▶ What to do
Report each line of the entries below that includes "integration".

▶ Collected data
- - - -

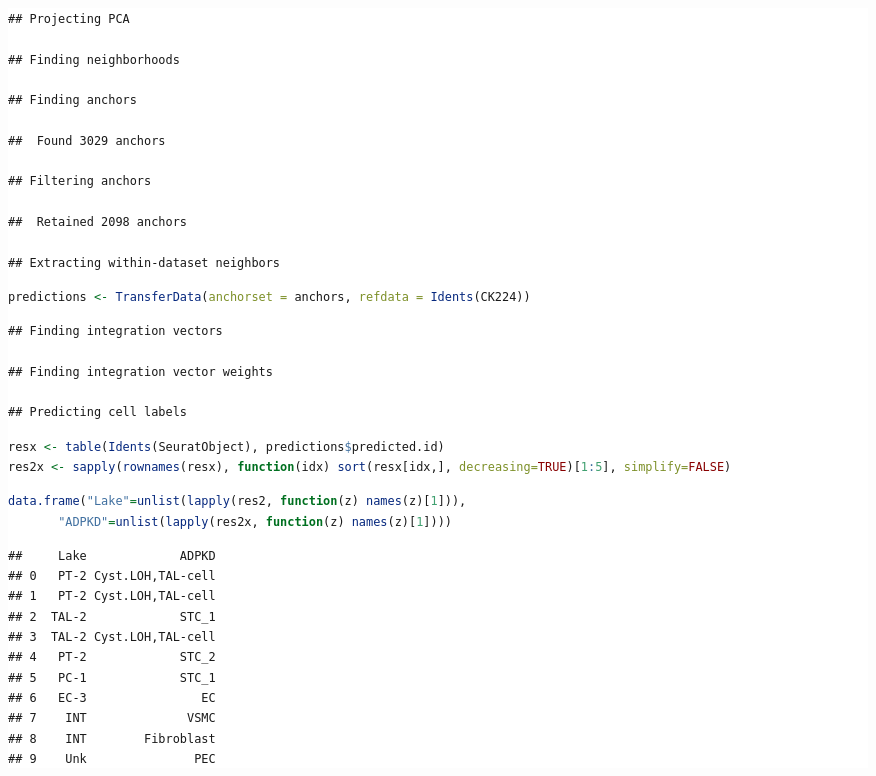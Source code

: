     ## Projecting PCA

    ## Finding neighborhoods

    ## Finding anchors

    ##  Found 3029 anchors

    ## Filtering anchors

    ##  Retained 2098 anchors

    ## Extracting within-dataset neighbors

``` r
predictions <- TransferData(anchorset = anchors, refdata = Idents(CK224))
```

    ## Finding integration vectors

    ## Finding integration vector weights

    ## Predicting cell labels

``` r
resx <- table(Idents(SeuratObject), predictions$predicted.id)
res2x <- sapply(rownames(resx), function(idx) sort(resx[idx,], decreasing=TRUE)[1:5], simplify=FALSE)
```

``` r
data.frame("Lake"=unlist(lapply(res2, function(z) names(z)[1])),
       "ADPKD"=unlist(lapply(res2x, function(z) names(z)[1])))
```

    ##     Lake             ADPKD
    ## 0   PT-2 Cyst.LOH,TAL-cell
    ## 1   PT-2 Cyst.LOH,TAL-cell
    ## 2  TAL-2             STC_1
    ## 3  TAL-2 Cyst.LOH,TAL-cell
    ## 4   PT-2             STC_2
    ## 5   PC-1             STC_1
    ## 6   EC-3                EC
    ## 7    INT              VSMC
    ## 8    INT        Fibroblast
    ## 9    Unk               PEC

- - - -

▶ Reply
    ## Finding integration vectors
    ## Finding integration vector weights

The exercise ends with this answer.